## Data provided
↓
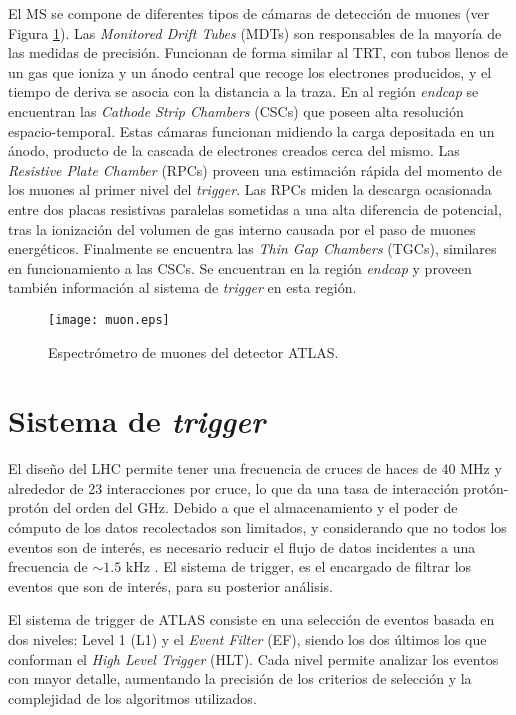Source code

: El MS se compone de diferentes tipos de cámaras de detección de muones (ver Figura \ref{muon}). Las \textit{Monitored Drift Tubes} (MDTs) son responsables de la mayoría de las medidas de precisión. Funcionan de forma similar al TRT, con tubos llenos de un gas que ioniza y un ánodo central que recoge los electrones producidos, y el tiempo de deriva se asocia con la distancia a la traza. En al región \textit{endcap} se encuentran las \textit{Cathode Strip Chambers} (CSCs) que poseen alta resolución espacio-temporal. Estas cámaras funcionan midiendo la carga depositada en un ánodo, producto de la cascada de electrones creados cerca del mismo. Las \textit{Resistive Plate Chamber} (RPCs) proveen una estimación rápida del momento de los muones al primer nivel del \textit{trigger}. Las RPCs miden la descarga ocasionada entre dos placas resistivas paralelas sometidas a una alta diferencia de potencial, tras la ionización del volumen de gas interno causada por el paso de muones energéticos. Finalmente se encuentra las \textit{Thin Gap Chambers} (TGCs), similares en funcionamiento a las CSCs. Se encuentran en la región \textit{endcap} y proveen también información al sistema de \textit{trigger} en esta región.


\begin{figure}
\centering
\texttt{[image: muon.eps]}
\caption{Espectrómetro de muones del detector ATLAS.}
\label{muon}
\end{figure}



\section{Sistema de \textit{trigger}}

El diseño del LHC permite tener una frecuencia de cruces de haces de 40 MHz y alrededor de 23 interacciones por cruce, lo que da una tasa de interacción protón-protón del orden del GHz. Debido a que el almacenamiento y el poder de cómputo de los datos recolectados son limitados, y considerando que no todos los eventos son de interés, es necesario reducir el flujo de datos incidentes a una frecuencia de $\sim 1.5$ kHz \cite{PERF-2011-02}. El sistema de trigger, es el encargado de filtrar los eventos que son de interés, para su posterior análisis. 

El sistema de trigger de ATLAS consiste en una selección de eventos basada en dos niveles: Level 1 (L1) y el \textit{Event Filter} (EF), siendo los dos últimos los que conforman el \textit{High Level Trigger} (HLT). Cada nivel permite analizar los eventos con mayor detalle, aumentando la precisión de los criterios de selección y la complejidad de los algoritmos utilizados.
↑
## Task details
Show every line from the listing that contains "muones".

## Solution for this problem
: El MS se compone de diferentes tipos de cámaras de detección de muones (ver Figura \ref{muon}). Las \textit{Monitored Drift Tubes} (MDTs) son responsables de la mayoría de las medidas de precisión. Funcionan de forma similar al TRT, con tubos llenos de un gas que ioniza y un ánodo central que recoge los electrones producidos, y el tiempo de deriva se asocia con la distancia a la traza. En al región \textit{endcap} se encuentran las \textit{Cathode Strip Chambers} (CSCs) que poseen alta resolución espacio-temporal. Estas cámaras funcionan midiendo la carga depositada en un ánodo, producto de la cascada de electrones creados cerca del mismo. Las \textit{Resistive Plate Chamber} (RPCs) proveen una estimación rápida del momento de los muones al primer nivel del \textit{trigger}. Las RPCs miden la descarga ocasionada entre dos placas resistivas paralelas sometidas a una alta diferencia de potencial, tras la ionización del volumen de gas interno causada por el paso de muones energéticos. Finalmente se encuentra las \textit{Thin Gap Chambers} (TGCs), similares en funcionamiento a las CSCs. Se encuentran en la región \textit{endcap} y proveen también información al sistema de \textit{trigger} en esta región.
\caption{Espectrómetro de muones del detector ATLAS.}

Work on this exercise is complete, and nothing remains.